Thessalonians (also known as PGR/Thessalonians) were a San Francisco-based electronic music group founded by Kim Cascone, Larry Thrasher and David James. Originally, their compositions focused on infusing collage, noise, drone and experimental music and later integrated elements of ambient, industrial and psychedelic music. Their final line-up was Cascone, Thrasher, Don Falcone, and Paul Neyrinck.

==History==
Thessalonians were formed as a collaborative project in 1986 by keyboardist Kim Cascone, David James and percussionist Larry Thrasher.
They were joined by David Gardner, and Kurt Robinson to form a quintet. This line-up released four albums, three under the name PGR/Thessalonians (the former being the name of an ambient music project by Cascone). Two of the albums were released by Silent Records, the label run by Cascone. The last release by this line-up was the PGR/Thessalonian album The Black Field.

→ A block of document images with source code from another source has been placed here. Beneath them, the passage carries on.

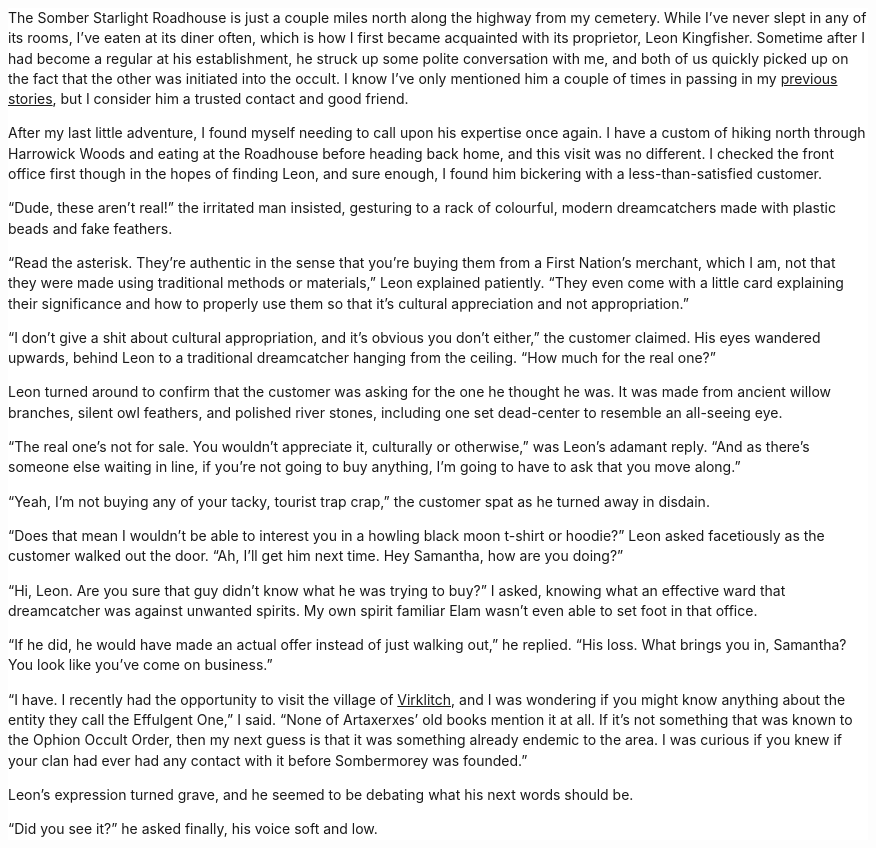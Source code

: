 The Somber Starlight Roadhouse is just a couple miles north along the highway from my cemetery. While I’ve never slept in any of its rooms, I’ve eaten at its diner often, which is how I first became acquainted with its proprietor, Leon Kingfisher. Sometime after I had become a regular at his establishment, he struck up some polite conversation with me, and both of us quickly picked up on the fact that the other was initiated into the occult. I know I’ve only mentioned him a couple of times in passing in my [previous stories](https://www.reddit.com/r/TheVespersBell/comments/k0mzno/links_to_hallowed_ground_and_its_direct_sequels/), but I consider him a trusted contact and good friend.

After my last little adventure, I found myself needing to call upon his expertise once again. I have a custom of hiking north through Harrowick Woods and eating at the Roadhouse before heading back home, and this visit was no different. I checked the front office first though in the hopes of finding Leon, and sure enough, I found him bickering with a less-than-satisfied customer.

“Dude, these aren’t real!” the irritated man insisted, gesturing to a rack of colourful, modern dreamcatchers made with plastic beads and fake feathers.

“Read the asterisk. They’re authentic in the sense that you’re buying them from a First Nation’s merchant, which I am, not that they were made using traditional methods or materials,” Leon explained patiently. “They even come with a little card explaining their significance and how to properly use them so that it’s cultural appreciation and not appropriation.”

“I don’t give a shit about cultural appropriation, and it’s obvious you don’t either,” the customer claimed. His eyes wandered upwards, behind Leon to a traditional dreamcatcher hanging from the ceiling. “How much for the real one?”

Leon turned around to confirm that the customer was asking for the one he thought he was. It was made from ancient willow branches, silent owl feathers, and polished river stones, including one set dead-center to resemble an all-seeing eye.

“The real one’s not for sale. You wouldn’t appreciate it, culturally or otherwise,” was Leon’s adamant reply. “And as there’s someone else waiting in line, if you’re not going to buy anything, I’m going to have to ask that you move along.”

“Yeah, I’m not buying any of your tacky, tourist trap crap,” the customer spat as he turned away in disdain.

“Does that mean I wouldn’t be able to interest you in a howling black moon t-shirt or hoodie?” Leon asked facetiously as the customer walked out the door. “Ah, I’ll get him next time. Hey Samantha, how are you doing?”

“Hi, Leon. Are you sure that guy didn’t know what he was trying to buy?” I asked, knowing what an effective ward that dreamcatcher was against unwanted spirits. My own spirit familiar Elam wasn’t even able to set foot in that office.

“If he did, he would have made an actual offer instead of just walking out,” he replied. “His loss. What brings you in, Samantha? You look like you’ve come on business.”

“I have. I recently had the opportunity to visit the village of [Virklitch](https://www.reddit.com/r/TheVespersBell/comments/ygrmxn/the_veiled_village/), and I was wondering if you might know anything about the entity they call the Effulgent One,” I said. “None of Artaxerxes’ old books mention it at all. If it’s not something that was known to the Ophion Occult Order, then my next guess is that it was something already endemic to the area. I was curious if you knew if your clan had ever had any contact with it before Sombermorey was founded.”

Leon’s expression turned grave, and he seemed to be debating what his next words should be.

“Did you see it?” he asked finally, his voice soft and low.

In 1990, Cascone, Thrasher, and James were joined by Don Falcone on synthesizer, Doug Murdock on percussion, and Paul Neyrinck on sampler. They recorded the 1993 album Soulcraft for Silent. In 1996, Thessalonians disbanded and Cascone sold Silent.

Twelve years after their previous album, the band released Solaristics, which comprised music recorded by Cascone, Falcone, Neyrinck, and Thrasher between 1992 and 1996.

==Members==

===Final line-up===
- Kim Cascone
- Don Falcone
- Paul Neyrinck
- Larry Thrasher

===Previous members===
- David Gardner
- Pejman Hakimi
- David James
- Doug Murdock
- Kurt Robinson

==Discography==
Studio albums
- PGR/Thessalonians: The Concentration of Light Prior to Combustion (1986, Banned)
- Thessalonians: The Unwinding (1986, Silent)
- PGR/Thessalonians: Imbrication 2: An Investigaton Into Documenting Change Systems (1988, Angakok)
- PGR/Thessalonians: The Black Field (1989, Silent)
- Thessalonians: Soulcraft (1993, Silent)
- Thessalonians: Solaristics (2005, Noh Poetry)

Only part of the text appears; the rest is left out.